* [Task details] Type out every entry again, character for character.

[[ Source data open ]]

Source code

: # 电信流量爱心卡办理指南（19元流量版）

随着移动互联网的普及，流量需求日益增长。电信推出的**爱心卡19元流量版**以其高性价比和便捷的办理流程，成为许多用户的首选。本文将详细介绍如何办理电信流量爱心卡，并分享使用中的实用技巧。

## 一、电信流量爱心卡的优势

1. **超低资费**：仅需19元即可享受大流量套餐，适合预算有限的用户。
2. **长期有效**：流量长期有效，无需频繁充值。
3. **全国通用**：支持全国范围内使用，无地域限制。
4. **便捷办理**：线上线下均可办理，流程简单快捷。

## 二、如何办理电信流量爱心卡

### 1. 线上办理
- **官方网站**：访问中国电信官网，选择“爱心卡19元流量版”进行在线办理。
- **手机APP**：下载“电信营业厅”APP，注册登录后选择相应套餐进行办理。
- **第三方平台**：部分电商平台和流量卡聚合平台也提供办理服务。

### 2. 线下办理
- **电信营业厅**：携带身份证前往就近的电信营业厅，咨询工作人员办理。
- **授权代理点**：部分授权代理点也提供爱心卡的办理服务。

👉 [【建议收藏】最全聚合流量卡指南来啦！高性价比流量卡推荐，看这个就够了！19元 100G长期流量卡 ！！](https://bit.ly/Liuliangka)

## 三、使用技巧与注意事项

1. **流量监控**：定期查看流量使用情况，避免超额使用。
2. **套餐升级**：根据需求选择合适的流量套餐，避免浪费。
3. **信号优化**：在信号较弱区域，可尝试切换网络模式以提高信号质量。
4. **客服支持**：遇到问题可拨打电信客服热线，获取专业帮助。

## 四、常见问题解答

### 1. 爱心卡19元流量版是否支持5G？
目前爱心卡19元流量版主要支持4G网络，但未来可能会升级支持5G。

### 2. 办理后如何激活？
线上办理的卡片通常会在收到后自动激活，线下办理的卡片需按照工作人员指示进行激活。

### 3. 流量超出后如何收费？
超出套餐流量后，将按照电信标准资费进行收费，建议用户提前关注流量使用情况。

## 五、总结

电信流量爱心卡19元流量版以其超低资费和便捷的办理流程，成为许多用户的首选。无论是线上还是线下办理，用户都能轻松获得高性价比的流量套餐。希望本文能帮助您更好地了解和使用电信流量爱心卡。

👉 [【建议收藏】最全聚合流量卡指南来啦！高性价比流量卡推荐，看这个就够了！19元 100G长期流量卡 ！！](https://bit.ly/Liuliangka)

[[ Source data closed ]]

* [Answer space]
Source code

: # 电信流量爱心卡办理指南（19元流量版）

随着移动互联网的普及，流量需求日益增长。电信推出的**爱心卡19元流量版**以其高性价比和便捷的办理流程，成为许多用户的首选。本文将详细介绍如何办理电信流量爱心卡，并分享使用中的实用技巧。

## 一、电信流量爱心卡的优势

1. **超低资费**：仅需19元即可享受大流量套餐，适合预算有限的用户。
2. **长期有效**：流量长期有效，无需频繁充值。
3. **全国通用**：支持全国范围内使用，无地域限制。
4. **便捷办理**：线上线下均可办理，流程简单快捷。

## 二、如何办理电信流量爱心卡

### 1. 线上办理
- **官方网站**：访问中国电信官网，选择“爱心卡19元流量版”进行在线办理。
- **手机APP**：下载“电信营业厅”APP，注册登录后选择相应套餐进行办理。
- **第三方平台**：部分电商平台和流量卡聚合平台也提供办理服务。

### 2. 线下办理
- **电信营业厅**：携带身份证前往就近的电信营业厅，咨询工作人员办理。
- **授权代理点**：部分授权代理点也提供爱心卡的办理服务。

👉 [【建议收藏】最全聚合流量卡指南来啦！高性价比流量卡推荐，看这个就够了！19元 100G长期流量卡 ！！](https://bit.ly/Liuliangka)

## 三、使用技巧与注意事项

1. **流量监控**：定期查看流量使用情况，避免超额使用。
2. **套餐升级**：根据需求选择合适的流量套餐，避免浪费。
3. **信号优化**：在信号较弱区域，可尝试切换网络模式以提高信号质量。
4. **客服支持**：遇到问题可拨打电信客服热线，获取专业帮助。

## 四、常见问题解答

### 1. 爱心卡19元流量版是否支持5G？
目前爱心卡19元流量版主要支持4G网络，但未来可能会升级支持5G。

### 2. 办理后如何激活？
线上办理的卡片通常会在收到后自动激活，线下办理的卡片需按照工作人员指示进行激活。

### 3. 流量超出后如何收费？
超出套餐流量后，将按照电信标准资费进行收费，建议用户提前关注流量使用情况。

## 五、总结

电信流量爱心卡19元流量版以其超低资费和便捷的办理流程，成为许多用户的首选。无论是线上还是线下办理，用户都能轻松获得高性价比的流量套餐。希望本文能帮助您更好地了解和使用电信流量爱心卡。

👉 [【建议收藏】最全聚合流量卡指南来啦！高性价比流量卡推荐，看这个就够了！19元 100G长期流量卡 ！！](https://bit.ly/Liuliangka)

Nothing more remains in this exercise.